Interview with Chef Paul Piscopo of XYZ At W Hotel - San Francisco

October, 2005

Antoinette Bruno: According to your bio you were inspired to start cooking at an early age by your Italian grandmother. How did this inspiration result into a career working with some of the country’s top chefs?
Paul Piscopo: When I was young, it was more an exposure to food and being force-fed by my grandmother - smade me appreciate good, wholesome food. Cooking is also in my personality because it’s a hands-on, tactile skill. And, of course, the end product is something you can enjoy.

AB: Do you feel that attending The Culinary Institute of America was important to the development of your skills as a chef? Would you recommend culinary school to aspiring chefs?
PP: I worked with people who went to the CIA and they told me that if I wanted to take it to the next level I had to go to school. I think culinary school is a great asset - especially for opening doors. It also provided a sense of camaraderie, working closely with people who are your peers in the field. It helps motivate you as well.

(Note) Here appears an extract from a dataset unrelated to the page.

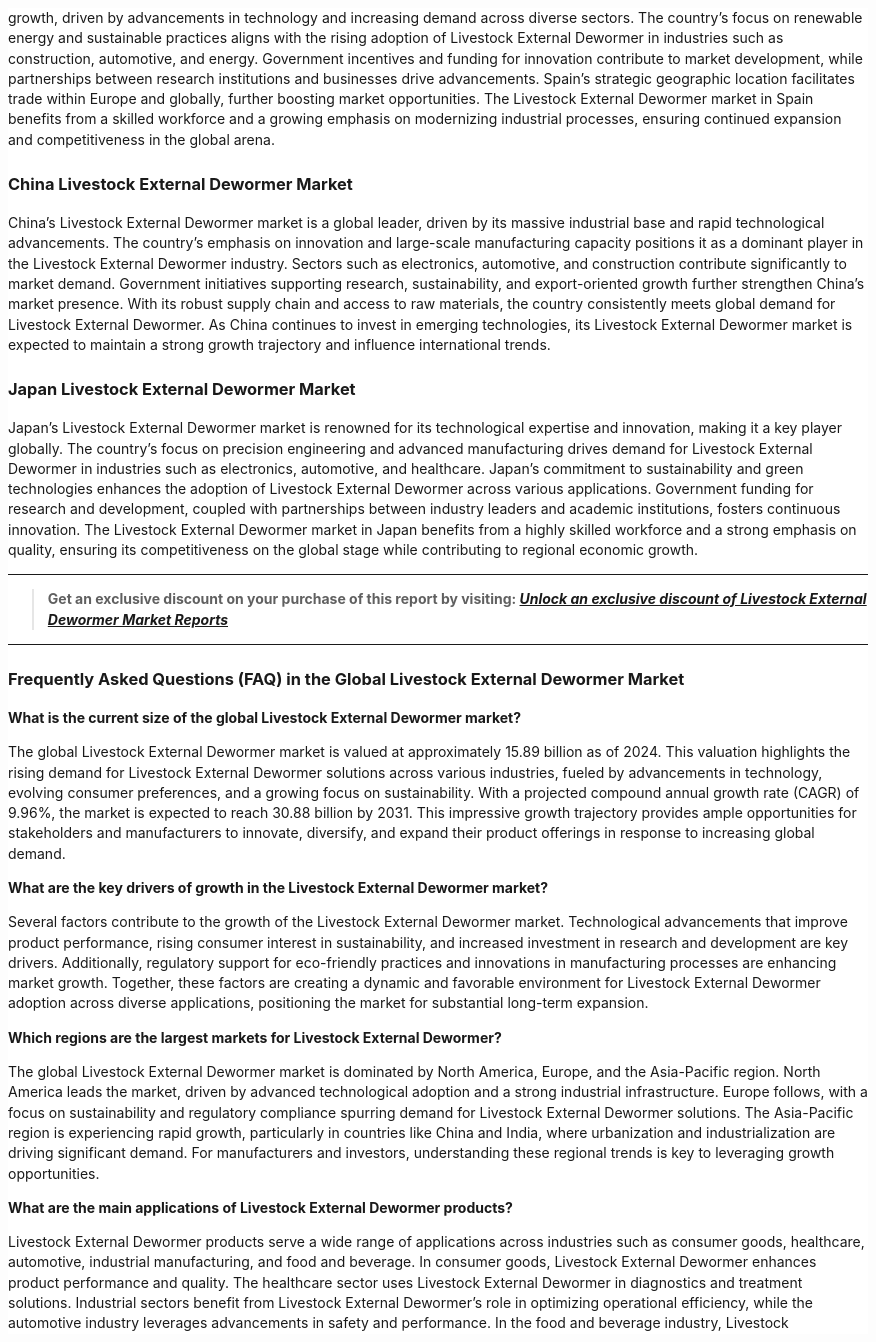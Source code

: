 growth, driven by advancements in technology and increasing demand across diverse sectors. The country&rsquo;s focus on renewable energy and sustainable practices aligns with the rising adoption of Livestock External Dewormer in industries such as construction, automotive, and energy. Government incentives and funding for innovation contribute to market development, while partnerships between research institutions and businesses drive advancements. Spain&rsquo;s strategic geographic location facilitates trade within Europe and globally, further boosting market opportunities. The Livestock External Dewormer market in Spain benefits from a skilled workforce and a growing emphasis on modernizing industrial processes, ensuring continued expansion and competitiveness in the global arena.</p><h3>China Livestock External Dewormer Market</h3><p>China&rsquo;s Livestock External Dewormer market is a global leader, driven by its massive industrial base and rapid technological advancements. The country&rsquo;s emphasis on innovation and large-scale manufacturing capacity positions it as a dominant player in the Livestock External Dewormer industry. Sectors such as electronics, automotive, and construction contribute significantly to market demand. Government initiatives supporting research, sustainability, and export-oriented growth further strengthen China&rsquo;s market presence. With its robust supply chain and access to raw materials, the country consistently meets global demand for Livestock External Dewormer. As China continues to invest in emerging technologies, its Livestock External Dewormer market is expected to maintain a strong growth trajectory and influence international trends.</p><h3>Japan Livestock External Dewormer Market</h3><p>Japan&rsquo;s Livestock External Dewormer market is renowned for its technological expertise and innovation, making it a key player globally. The country&rsquo;s focus on precision engineering and advanced manufacturing drives demand for Livestock External Dewormer in industries such as electronics, automotive, and healthcare. Japan&rsquo;s commitment to sustainability and green technologies enhances the adoption of Livestock External Dewormer across various applications. Government funding for research and development, coupled with partnerships between industry leaders and academic institutions, fosters continuous innovation. The Livestock External Dewormer market in Japan benefits from a highly skilled workforce and a strong emphasis on quality, ensuring its competitiveness on the global stage while contributing to regional economic growth.</p><hr /><blockquote><p><strong>Get an exclusive discount on your purchase of this report by visiting: <em><a href="://marketresearchpulse.com/ask-for-discount/149235?utm_source=Github&amp;utm_medium=0111">Unlock an exclusive discount of Livestock External Dewormer Market Reports</a></em>&nbsp;</strong></p></blockquote><hr /><h3>Frequently Asked Questions (FAQ) in the Global Livestock External Dewormer Market</h3><p><strong>What is the current size of the global Livestock External Dewormer market?</strong></p><p>The global Livestock External Dewormer market is valued at approximately 15.89 billion as of 2024. This valuation highlights the rising demand for Livestock External Dewormer solutions across various industries, fueled by advancements in technology, evolving consumer preferences, and a growing focus on sustainability. With a projected compound annual growth rate (CAGR) of 9.96%, the market is expected to reach 30.88 billion by 2031. This impressive growth trajectory provides ample opportunities for stakeholders and manufacturers to innovate, diversify, and expand their product offerings in response to increasing global demand.</p><p><strong>What are the key drivers of growth in the Livestock External Dewormer market?</strong></p><p>Several factors contribute to the growth of the Livestock External Dewormer market. Technological advancements that improve product performance, rising consumer interest in sustainability, and increased investment in research and development are key drivers. Additionally, regulatory support for eco-friendly practices and innovations in manufacturing processes are enhancing market growth. Together, these factors are creating a dynamic and favorable environment for Livestock External Dewormer adoption across diverse applications, positioning the market for substantial long-term expansion.</p><p><strong>Which regions are the largest markets for Livestock External Dewormer?</strong></p><p>The global Livestock External Dewormer market is dominated by North America, Europe, and the Asia-Pacific region. North America leads the market, driven by advanced technological adoption and a strong industrial infrastructure. Europe follows, with a focus on sustainability and regulatory compliance spurring demand for Livestock External Dewormer solutions. The Asia-Pacific region is experiencing rapid growth, particularly in countries like China and India, where urbanization and industrialization are driving significant demand. For manufacturers and investors, understanding these regional trends is key to leveraging growth opportunities.</p><p><strong>What are the main applications of Livestock External Dewormer products?</strong></p><p>Livestock External Dewormer products serve a wide range of applications across industries such as consumer goods, healthcare, automotive, industrial manufacturing, and food and beverage. In consumer goods, Livestock External Dewormer enhances product performance and quality. The healthcare sector uses Livestock External Dewormer in diagnostics and treatment solutions. Industrial sectors benefit from Livestock External Dewormer&rsquo;s role in optimizing operational efficiency, while the automotive industry leverages advancements in safety and performance. In the food and beverage industry, Livestock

AB: Can you talk about your experiences working at some of the top Bay Area restaurants such as Aqua, Oliveto, Charles Nob Hill and Masa’s?
PP: I worked with Ron Siegel at both Charles Nob Hill and Masa’s, and he is definitely one of my mentors. Ron is a very easy person to get along with. He taught me about attention to detail. Both restaurants were about taking food to the next level. At Aqua I learned to work in an intense environment, and at Oliveto I had great exposure to the farmer-chef connection.

AB: Which of these experiences and/or restaurants do you feel was most influential in shaping your culinary style and business philosophy?
PP: XYZ Restaurant is where I have learned the most about running a business. I have a great executive team – they are nurturing and great at holding people accountable. Since we are located in a hotel we have a lot of resources available to us. I’m given the freedom to do whatever I want.

AB: Are there any unsung regional ingredients that everyone should know about?
PP: Being in San Francisco we use just about everything, but for me I would say chicken livers are under appreciated. They are very flavorful and you can pair them with just about everything - sweet, spicy or savory. They’re also cheap and readily available.

AB: What is your most indispensable kitchen tool? Why?
PP: Knives are always important. I have Japanese knives by Mizuno that are incredibly sharp when well taken care of, and they are really easy to maintain.

AB: Is there a culinary technique that you have either created or use in an unusual way?
PP: Working with Ron I learned a lot about pickling. Sometimes I get on a kick and I start to pickle just about everything - onions, beets, cherries – more fruit than anything else.

AB: What advice would you give to aspiring young chefs?
PP: Treat your job as education. Learn something new each day and take it to the next level. Focus on something you do each day and figure out how to do it a little better.

AB:What is your favorite question to ask during an interview for a potential new line cook?
PP: Can you commit for a year? Commitment is imperative. Also, for a sous chef or manager I ask, “Do you want my job?” That is someone who is going to be a strong candidate. You can usually tell by the amount of focus and energy they put into the interview.

AB: Do you ask them to cook in an interview?
PP: Yes, anything they want. I want to see a representation of what they do and enjoy.

AB: Is there a place that you want to travel to for culinary researching purposes? Why there?
PP: I’ve visited Europe, mostly France and Italy. Spain would be the next. It’s a cuisine that I am not very familiar with, so I would love to travel and see it.

AB: Which place that you’ve already been to has had the greatest impact on your menus?
PP: I was in Japan for a good while and I would love to go back. The cuisine itself is amazing. You see so much and taste so much. There are tempura shops and noodle shops. Everyone takes tempura to the highest level of excellence.

AB: What are your favorite restaurants in San Francisco? What is the most memorable meal that you’ve ever had?
PP: There is this comfortable and cool little place called Q that is great for a good burger and calamari. Quince and Delfina are always up there. I also like The Dining Room at the Ritz- Carlton. My most memorable meal was in San Remo, Italy. I wandered into this restaurant and didn’t assume too much. I ordered fritto misto and they brought out fried eel, squid and octopus. The ravioli con funghi was smothered in truffles and the veal was piled high with porcini mushrooms. I was in awe!

AB: What trends do you see emerging in the restaurant industry right now?
PP: For a while, it was all about small plates - but there has been an evolution of that. The trend is more toward sharing and family style eating. This involves a lot of different courses. There is a deviation from just appetizers and entrees to more of a community table.

AB: Where do you see yourself in 5 years? In 10 years?
PP: I would like to have my own business – maybe something smaller - or a couple of different businesses. I would want to diversify by having a few smaller restaurants.

AB: How would you come up with the concepts for these restaurants?
PP: I haven’t thought about it too much. I’ll have to put energy into finding a location that might determine the concepts. I have to be pretty open-minded.